Avec talent, Baru relate l’ascension de 2 époques, 2 générations, l’une dramatique sous un régime fasciste qui de chemises rouges en chemises noires sous Mussolini, va vivre une émigration difficile à cause du rejet ordinaire des différences culturelles et sociales, de Ritals à Macaronis qui viennent manger le pain des Français, de pauvreté crasse à l’acharnement d’une survie par un travail dur de basses besognes ouvrières à des scolarités qui aboutiront enfin à une intégration générationnelle qui estompera les mises à l’écart tout en préservant les traditions au sein des familles.
C’est avec un immense talent d’illustrateur et de narrateur que Baru sait nous raconter le climat et les chainons d’une histoire migratoire universelle toujours latente aux portes de nos frontières européennes sans reniement à nos différentes cultures car comme a dit Saint Exupéry : « Loin de me nuire, c’est ta différence qui m’enrichit… »
Pleine de pleurs et de rire, de drames et de joies, c’est une BD dynamique, optimiste, érudite et humaniste qui défraye toutes chroniques haineuses si faciles, simplistes et médiocres, si inutiles à la construction d’une société forte et harmonieuse.
Et si on se régale à lire Baru et à dévorer ses dessins si expressifs et représentatifs des différentes époques concernées, à commencer par la couverture, les recettes culinaires ne nous échappent pas.
De la crème dans les pâtes Carbonara (T1) ou de la poudre de cacao sur le Tiramisu ? Crimes de lèse-majesté !!
Merci pour ces recettes du savoir-faire Monsieur Baru et surtout celles du savoir vivre ensemble !
Dans l’attente du volume Tré...
Est-il besoin de présenter Baru cet enfant du Pays-Haut ?
Multiprimé à Angoulême, (Alfred 1985 du meilleur premier album pour « Quéquette blues », Alph'Art du meilleur album en 1991 pour « Le chemin de l’Amérique » et en 1996 pour « L’autoroute du soleil » et enfin Grand prix 2010 pour l’ensemble de son œuvre) Baru, adepte des portraits de groupe, a été le premier à raconter des histoires du point de vue de la classe ouvrière et de ce que l’on appelle les petites gens.
Bella Ciao, c’est dit-on son grand œuvre.
« Quel prix doit payer un étranger pour cesser de l’être et devenir transparent ? »
Cette question est le fil conducteur de Bella Ciao.
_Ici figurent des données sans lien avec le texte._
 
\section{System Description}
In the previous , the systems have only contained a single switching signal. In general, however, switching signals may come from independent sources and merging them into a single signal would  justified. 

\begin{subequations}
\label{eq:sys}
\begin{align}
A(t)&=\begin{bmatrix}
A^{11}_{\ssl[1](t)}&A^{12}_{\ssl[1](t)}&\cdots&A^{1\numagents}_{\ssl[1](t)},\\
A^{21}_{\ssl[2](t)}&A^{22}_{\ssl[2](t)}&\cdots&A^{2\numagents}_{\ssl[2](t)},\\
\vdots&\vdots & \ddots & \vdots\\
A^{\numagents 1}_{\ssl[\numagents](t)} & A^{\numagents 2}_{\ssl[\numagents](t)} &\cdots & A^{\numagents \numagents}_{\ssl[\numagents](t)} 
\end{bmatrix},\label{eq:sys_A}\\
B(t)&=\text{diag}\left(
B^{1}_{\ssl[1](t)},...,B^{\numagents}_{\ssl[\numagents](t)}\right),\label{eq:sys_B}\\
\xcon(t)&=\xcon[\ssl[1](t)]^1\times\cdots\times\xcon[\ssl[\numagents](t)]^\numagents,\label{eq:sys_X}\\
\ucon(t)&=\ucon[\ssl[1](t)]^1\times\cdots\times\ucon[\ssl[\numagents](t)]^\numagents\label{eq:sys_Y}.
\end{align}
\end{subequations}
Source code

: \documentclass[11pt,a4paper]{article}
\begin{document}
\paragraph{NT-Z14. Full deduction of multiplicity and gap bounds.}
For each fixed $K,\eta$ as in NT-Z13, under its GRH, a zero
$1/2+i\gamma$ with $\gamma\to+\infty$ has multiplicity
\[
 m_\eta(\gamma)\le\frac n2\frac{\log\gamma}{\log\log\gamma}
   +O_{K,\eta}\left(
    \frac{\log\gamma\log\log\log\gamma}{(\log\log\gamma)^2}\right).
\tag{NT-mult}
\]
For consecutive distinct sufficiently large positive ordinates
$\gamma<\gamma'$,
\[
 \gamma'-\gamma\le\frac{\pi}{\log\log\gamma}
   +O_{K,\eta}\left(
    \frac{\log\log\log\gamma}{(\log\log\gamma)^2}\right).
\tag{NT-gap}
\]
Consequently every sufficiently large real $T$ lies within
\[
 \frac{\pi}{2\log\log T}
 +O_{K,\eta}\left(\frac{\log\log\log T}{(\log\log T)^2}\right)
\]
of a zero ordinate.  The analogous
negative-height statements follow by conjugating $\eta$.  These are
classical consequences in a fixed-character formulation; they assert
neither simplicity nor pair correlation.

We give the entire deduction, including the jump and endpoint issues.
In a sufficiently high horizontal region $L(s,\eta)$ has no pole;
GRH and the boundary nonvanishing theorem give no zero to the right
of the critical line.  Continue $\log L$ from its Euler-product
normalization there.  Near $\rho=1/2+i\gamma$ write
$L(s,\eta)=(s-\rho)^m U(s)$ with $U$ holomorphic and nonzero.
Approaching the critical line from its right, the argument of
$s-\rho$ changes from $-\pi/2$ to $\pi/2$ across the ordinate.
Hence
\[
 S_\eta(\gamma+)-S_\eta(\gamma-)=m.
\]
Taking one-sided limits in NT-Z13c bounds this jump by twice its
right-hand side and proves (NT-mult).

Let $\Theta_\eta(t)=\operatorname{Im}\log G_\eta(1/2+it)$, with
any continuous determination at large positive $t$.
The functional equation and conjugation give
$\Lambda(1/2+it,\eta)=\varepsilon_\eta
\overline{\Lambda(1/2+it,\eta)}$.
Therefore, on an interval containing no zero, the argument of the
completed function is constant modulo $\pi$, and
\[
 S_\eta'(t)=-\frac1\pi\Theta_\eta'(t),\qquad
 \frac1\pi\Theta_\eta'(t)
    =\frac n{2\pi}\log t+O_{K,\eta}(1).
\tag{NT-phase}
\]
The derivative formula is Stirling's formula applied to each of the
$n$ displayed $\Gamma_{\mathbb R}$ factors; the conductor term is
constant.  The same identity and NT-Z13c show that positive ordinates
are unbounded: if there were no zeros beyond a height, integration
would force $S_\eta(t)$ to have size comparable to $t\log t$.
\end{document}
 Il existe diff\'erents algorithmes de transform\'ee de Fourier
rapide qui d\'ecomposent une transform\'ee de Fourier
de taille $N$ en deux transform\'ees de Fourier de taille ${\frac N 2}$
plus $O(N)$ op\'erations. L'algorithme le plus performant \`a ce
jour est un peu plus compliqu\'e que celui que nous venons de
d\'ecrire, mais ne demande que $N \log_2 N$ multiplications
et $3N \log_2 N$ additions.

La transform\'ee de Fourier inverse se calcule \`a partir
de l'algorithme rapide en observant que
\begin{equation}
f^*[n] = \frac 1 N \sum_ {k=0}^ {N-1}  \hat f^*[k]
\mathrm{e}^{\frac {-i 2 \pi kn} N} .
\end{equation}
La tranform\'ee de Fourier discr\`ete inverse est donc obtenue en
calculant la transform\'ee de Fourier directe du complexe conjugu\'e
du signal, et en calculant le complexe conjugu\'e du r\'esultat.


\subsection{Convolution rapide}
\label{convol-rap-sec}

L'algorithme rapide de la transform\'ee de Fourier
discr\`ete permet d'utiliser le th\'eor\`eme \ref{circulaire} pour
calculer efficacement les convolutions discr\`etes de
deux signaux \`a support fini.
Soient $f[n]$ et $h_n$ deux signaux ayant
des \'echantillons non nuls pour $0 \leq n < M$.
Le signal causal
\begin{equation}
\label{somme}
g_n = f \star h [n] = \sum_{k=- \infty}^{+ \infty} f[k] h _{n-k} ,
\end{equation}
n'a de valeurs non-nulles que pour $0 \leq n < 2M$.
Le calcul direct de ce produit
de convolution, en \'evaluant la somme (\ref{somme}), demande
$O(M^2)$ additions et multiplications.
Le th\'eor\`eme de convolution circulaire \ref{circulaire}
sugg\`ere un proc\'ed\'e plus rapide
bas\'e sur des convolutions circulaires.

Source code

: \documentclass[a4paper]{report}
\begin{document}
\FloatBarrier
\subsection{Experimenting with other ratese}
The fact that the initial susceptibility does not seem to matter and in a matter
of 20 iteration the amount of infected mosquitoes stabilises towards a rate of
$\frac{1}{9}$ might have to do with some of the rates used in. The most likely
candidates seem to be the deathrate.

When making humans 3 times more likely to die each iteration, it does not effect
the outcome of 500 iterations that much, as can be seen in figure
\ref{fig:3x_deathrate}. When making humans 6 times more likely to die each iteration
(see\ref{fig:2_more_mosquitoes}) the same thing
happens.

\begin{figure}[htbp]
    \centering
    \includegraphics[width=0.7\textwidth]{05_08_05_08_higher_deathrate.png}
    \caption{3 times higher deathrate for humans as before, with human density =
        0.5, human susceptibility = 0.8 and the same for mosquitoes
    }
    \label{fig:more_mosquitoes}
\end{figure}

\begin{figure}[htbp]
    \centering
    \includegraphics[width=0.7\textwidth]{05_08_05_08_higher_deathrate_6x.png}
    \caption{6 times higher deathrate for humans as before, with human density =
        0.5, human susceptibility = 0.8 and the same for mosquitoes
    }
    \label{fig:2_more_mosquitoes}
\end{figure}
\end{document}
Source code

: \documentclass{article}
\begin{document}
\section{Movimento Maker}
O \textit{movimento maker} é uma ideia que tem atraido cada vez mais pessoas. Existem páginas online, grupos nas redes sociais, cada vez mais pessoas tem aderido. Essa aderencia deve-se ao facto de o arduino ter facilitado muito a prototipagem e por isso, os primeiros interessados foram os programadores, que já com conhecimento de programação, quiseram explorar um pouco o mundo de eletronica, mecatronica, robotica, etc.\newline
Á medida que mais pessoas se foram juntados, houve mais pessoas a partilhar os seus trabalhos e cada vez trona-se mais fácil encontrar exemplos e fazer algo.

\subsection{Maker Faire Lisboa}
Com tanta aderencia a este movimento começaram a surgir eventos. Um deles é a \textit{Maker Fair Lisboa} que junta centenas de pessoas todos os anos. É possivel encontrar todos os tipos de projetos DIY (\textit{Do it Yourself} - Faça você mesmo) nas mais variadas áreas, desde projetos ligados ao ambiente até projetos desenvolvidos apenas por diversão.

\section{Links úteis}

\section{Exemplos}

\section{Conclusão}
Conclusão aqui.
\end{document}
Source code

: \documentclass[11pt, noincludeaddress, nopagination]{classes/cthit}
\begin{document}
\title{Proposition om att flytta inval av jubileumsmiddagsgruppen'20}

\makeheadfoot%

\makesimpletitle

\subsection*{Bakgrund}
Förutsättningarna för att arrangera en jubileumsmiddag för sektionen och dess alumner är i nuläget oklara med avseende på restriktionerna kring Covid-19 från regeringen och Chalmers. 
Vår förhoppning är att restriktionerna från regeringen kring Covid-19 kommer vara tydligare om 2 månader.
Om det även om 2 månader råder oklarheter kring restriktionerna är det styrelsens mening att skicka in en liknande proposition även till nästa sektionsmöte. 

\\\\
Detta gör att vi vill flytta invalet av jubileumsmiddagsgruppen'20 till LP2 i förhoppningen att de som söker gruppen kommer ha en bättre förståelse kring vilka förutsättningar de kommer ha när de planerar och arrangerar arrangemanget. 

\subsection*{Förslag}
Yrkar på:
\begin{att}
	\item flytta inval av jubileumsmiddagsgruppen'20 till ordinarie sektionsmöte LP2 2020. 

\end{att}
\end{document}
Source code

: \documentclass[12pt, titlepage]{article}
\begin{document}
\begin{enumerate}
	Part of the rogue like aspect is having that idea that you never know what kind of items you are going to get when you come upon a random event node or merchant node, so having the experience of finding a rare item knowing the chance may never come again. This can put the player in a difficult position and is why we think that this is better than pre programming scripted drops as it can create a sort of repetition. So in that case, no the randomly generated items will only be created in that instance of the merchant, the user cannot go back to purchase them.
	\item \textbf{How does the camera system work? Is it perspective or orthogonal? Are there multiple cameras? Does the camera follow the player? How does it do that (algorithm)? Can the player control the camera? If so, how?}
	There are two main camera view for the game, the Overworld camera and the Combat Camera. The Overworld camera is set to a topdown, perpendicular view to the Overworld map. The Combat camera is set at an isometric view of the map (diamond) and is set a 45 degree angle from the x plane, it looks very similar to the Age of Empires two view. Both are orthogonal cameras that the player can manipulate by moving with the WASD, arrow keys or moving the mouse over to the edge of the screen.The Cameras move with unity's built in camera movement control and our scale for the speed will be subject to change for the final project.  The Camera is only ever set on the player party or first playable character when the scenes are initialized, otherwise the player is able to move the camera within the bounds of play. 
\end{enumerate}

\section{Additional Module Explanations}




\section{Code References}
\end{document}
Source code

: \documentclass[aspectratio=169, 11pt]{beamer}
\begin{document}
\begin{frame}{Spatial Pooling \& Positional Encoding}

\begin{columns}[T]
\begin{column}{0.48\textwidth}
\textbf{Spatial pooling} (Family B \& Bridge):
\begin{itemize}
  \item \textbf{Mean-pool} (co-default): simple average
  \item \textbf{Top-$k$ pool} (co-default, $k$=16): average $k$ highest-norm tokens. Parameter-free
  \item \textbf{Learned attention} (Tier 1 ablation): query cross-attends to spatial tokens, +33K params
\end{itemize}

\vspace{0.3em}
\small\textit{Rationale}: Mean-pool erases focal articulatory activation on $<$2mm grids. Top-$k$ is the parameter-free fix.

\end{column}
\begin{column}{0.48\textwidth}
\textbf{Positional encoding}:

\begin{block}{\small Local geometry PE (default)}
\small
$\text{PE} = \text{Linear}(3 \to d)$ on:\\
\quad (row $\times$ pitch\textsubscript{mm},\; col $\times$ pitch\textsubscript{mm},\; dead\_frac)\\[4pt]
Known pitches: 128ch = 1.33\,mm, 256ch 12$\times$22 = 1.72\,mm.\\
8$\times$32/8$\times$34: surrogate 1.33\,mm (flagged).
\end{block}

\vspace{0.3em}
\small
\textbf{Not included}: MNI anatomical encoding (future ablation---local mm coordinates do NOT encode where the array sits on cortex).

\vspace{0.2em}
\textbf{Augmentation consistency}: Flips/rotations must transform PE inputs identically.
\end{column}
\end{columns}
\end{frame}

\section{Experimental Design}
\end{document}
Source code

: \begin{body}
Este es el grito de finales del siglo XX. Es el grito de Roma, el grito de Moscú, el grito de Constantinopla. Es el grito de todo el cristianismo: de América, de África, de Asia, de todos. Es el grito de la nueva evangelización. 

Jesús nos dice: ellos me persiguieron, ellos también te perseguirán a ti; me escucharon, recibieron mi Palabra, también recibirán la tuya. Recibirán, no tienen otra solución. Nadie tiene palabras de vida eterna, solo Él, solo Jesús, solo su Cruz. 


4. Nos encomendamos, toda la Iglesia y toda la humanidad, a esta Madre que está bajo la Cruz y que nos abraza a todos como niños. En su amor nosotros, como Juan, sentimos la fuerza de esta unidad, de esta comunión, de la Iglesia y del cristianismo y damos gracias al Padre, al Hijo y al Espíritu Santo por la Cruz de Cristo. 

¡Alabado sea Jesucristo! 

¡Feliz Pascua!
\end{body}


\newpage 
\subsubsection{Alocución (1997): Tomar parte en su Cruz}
Et c’est à travers l’histoire de l’immigration italienne que l’auteur va tenter de répondre à cette question universelle toujours d’actualité. Aussi les 2 tomes déjà parus, s’ouvrent tous deux sur le prix du sang : la tuerie des Salines d’Aigues-Mortes en 1893 pour le tome 1 et le massacre de la Légion Garibaldi ces volontaires italiens combattant pour la France sur le front de l’Argonne en 1914 dans le tome 2, histoire de rappeler que si aujourd’hui on vante l’intégration des Italiens, il ne faut pas oublier pour autant la violence qui leur a été faite.
Petit rappel pour commencer
La trilogie Bella Ciao dont le tome 1 Uno est paru en octobre 2020 et le tome 2 Due vient de paraître est une saga familiale qui s’achève à la fin des années 70 lors du démantèlement des hauts fourneaux. Nous sommes dans les années 2000. Prenant pour point de départ son repas de communion dans les sixties et suivant le cours de ses souvenirs, le narrateur Teodorico Martini va reconstituer l’histoire de sa famille qui s’est trouvée confrontée aux évènements et conflits majeurs du XXème siècle. Pour cette fiction réaliste, Baru va utiliser une nouvelle forme de structure narrative qui ne sera ni linéaire ni chronologique puisqu’elle suivra la mémoire de Teo qui elle, évidemment ne l’est pas et mêlera fiction pure (en couleurs), réalité arrangée (lavis de gris) et réalité factuelle (constituée de documents authentiques, de croquis où l’auteur se met en scène et de textes pour prolonger son propos.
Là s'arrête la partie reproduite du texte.